General Election 2015: Who to bet on in Northern Ireland
As pollsters, we regularly review the election betting odds quoted by the bookmakers and betting exchanges. And the Bookmakers avidly follow the polls to spot any changing trends. As such, we thought it would be interesting to compare the election polling to the bookmakers odds, and perhaps pick-out a few good bets for the Northern Ireland (NI) seats.
First of all, it should be noted that there are important differences between polls and the bookmakers. Yes, they are both dealing with the election, but the two industries approach the situation from different angles.
Polling companies research elections for political parties and other organisations in order to track how public opinion is moving on a whole range of election issues, including voting intention. The polls are snapshots, and help political parties and organisations tailor their own policies to suit the election campaign. Polls are not necessarily election result predictions, although Opinion Polls close to election day, should be reasonably accurate in terms of reflecting the final election results.
Bookmakers are different, and don't set odds as an attempt to provide an accurate forecast of the election result (or horse race), they set odds to attract money. Bookmakers often set odds say at 10/1 knowing full well the candidate (or horse, football team) is in reality a 40% chance - this would be to create initial interest and attract bets. They also do this in reverse. Other industries are similar e.g. retailers will advertise offers on products to get people into their stores, not to necessarily sell those products, but other products they are promoting in the store. It's called marketing, and we live in a market economy. This is quite legitimate and bookmakers will openly admit this to you - as a bookie said to me 'we're in this business to make money, not forecast results'!
Re. this last point - if the bookies were giving you the correct odds, then the odds (in % terms) for all candidates in any seat should add up to exactly 100%, as one of the candidates must win - correct?

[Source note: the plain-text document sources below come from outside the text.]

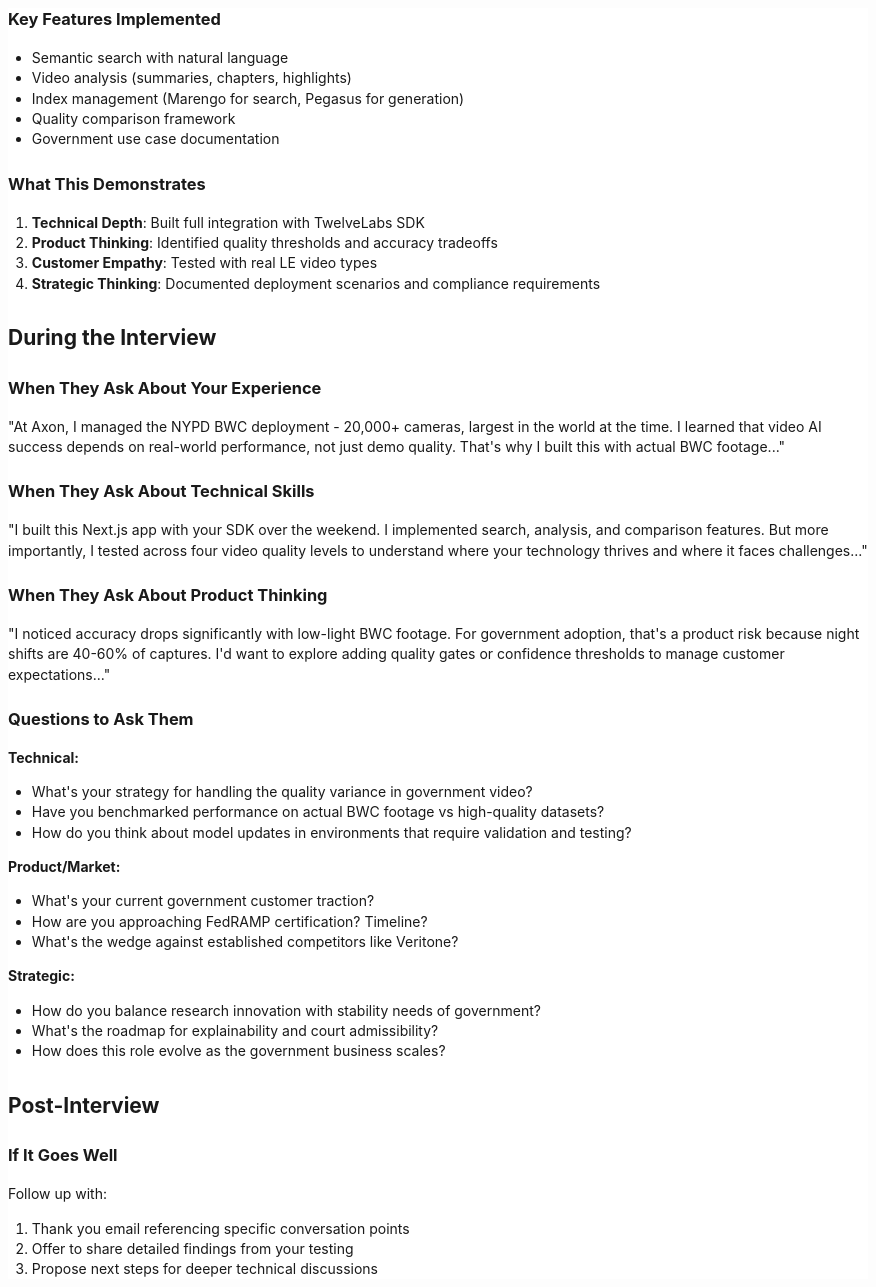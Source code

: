 ### Key Features Implemented
- Semantic search with natural language
- Video analysis (summaries, chapters, highlights)
- Index management (Marengo for search, Pegasus for generation)
- Quality comparison framework
- Government use case documentation

### What This Demonstrates
1. **Technical Depth**: Built full integration with TwelveLabs SDK
2. **Product Thinking**: Identified quality thresholds and accuracy tradeoffs
3. **Customer Empathy**: Tested with real LE video types
4. **Strategic Thinking**: Documented deployment scenarios and compliance requirements

## During the Interview

### When They Ask About Your Experience
"At Axon, I managed the NYPD BWC deployment - 20,000+ cameras, largest in the world at the time. I learned that video AI success depends on real-world performance, not just demo quality. That's why I built this with actual BWC footage..."

### When They Ask About Technical Skills
"I built this Next.js app with your SDK over the weekend. I implemented search, analysis, and comparison features. But more importantly, I tested across four video quality levels to understand where your technology thrives and where it faces challenges..."

### When They Ask About Product Thinking
"I noticed accuracy drops significantly with low-light BWC footage. For government adoption, that's a product risk because night shifts are 40-60% of captures. I'd want to explore adding quality gates or confidence thresholds to manage customer expectations..."

### Questions to Ask Them

**Technical:**
- What's your strategy for handling the quality variance in government video?
- Have you benchmarked performance on actual BWC footage vs high-quality datasets?
- How do you think about model updates in environments that require validation and testing?

**Product/Market:**
- What's your current government customer traction?
- How are you approaching FedRAMP certification? Timeline?
- What's the wedge against established competitors like Veritone?

**Strategic:**
- How do you balance research innovation with stability needs of government?
- What's the roadmap for explainability and court admissibility?
- How does this role evolve as the government business scales?

## Post-Interview

### If It Goes Well
Follow up with:
1. Thank you email referencing specific conversation points
2. Offer to share detailed findings from your testing
3. Propose next steps for deeper technical discussions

However, look at the odds for any of NI's 18 Westminster seats, and they will add up to much more than 100%, maybe 130-150%. This extra 30-50% is the bookmakers profit, which is called the 'overround' in the trade (the overround in the Grand National can be as high as 80%!). Again, there is nothing wrong with this - It's a business, and the bookmaker has to pay staff salaries, rent, rates, and earn a crust for himself.
Taking into account the way bookmakers work, then the seasoned punters look for 'value', i.e. trying to find 9/1 chance on a situation that they think realistically is say 4/1 - If the chance wins then you get a positive return on your investment. Financial traders operate the same way. A good example of 'value' occurs on the 'Who wants to be a Millionaire' TV Quiz show. You reach £64,000 and take the 50/50 leaving you with two possible answers - if correct you go to £128,000, if incorrect you drop to £32,000. As such, even if you haven't a clue, you should guess, because you're getting a 50/50 (i.e. a coin toss) on a 2/1 situation i.e. winning £64,000 vs losing £32,000 - that's value!
So we've had a good look at the odds for NI's 18 Westminster constituencies, as quoted by local bookmakers McCleans and Paddy Power, and tried to locate a few 'value' bets. Not surprisingly a lot of the seats are not worth looking at in terms of a bet e.g. for West Belfast Sinn Fein are quoted at 1/100, which means you have to bet £100 to win a £1 - That's hardly value!
Not surprisingly, the most interesting odds have occurred in seats where our polls have said the result could be close. East Belfast may have offered some good value bets earlier, but this has been dampened by the Unionist election pact, with the DUP now at 1/7 with Paddy Power and 1/10 with McCleans.
So looking around, our two best bets are: SDLP - South Belfast at 4/7 with both McCleans and Paddy Power - the polling shows that that the correct odds for the SDLP to hold South Belfast are about 4/9 to 2/5, so that's some small value. Plus for a good outside chance, look at Sinn Fein for Upper Bann at 12/1 with Paddy Power (NB 5/1 with McCleans, so a difference of opinion between the bookmakers!). For Sinn Fein to win here, it would require the Unionist vote to split in a very specific way between the DUP and UUP - this is unlikely, but it could happen! Our polls show the chances of a Sinn Fein win in Upper Bann to be around 12-15%, so Sinn Fein at 12/1 is again good value!
NB all quoted odds were correct at time of publication.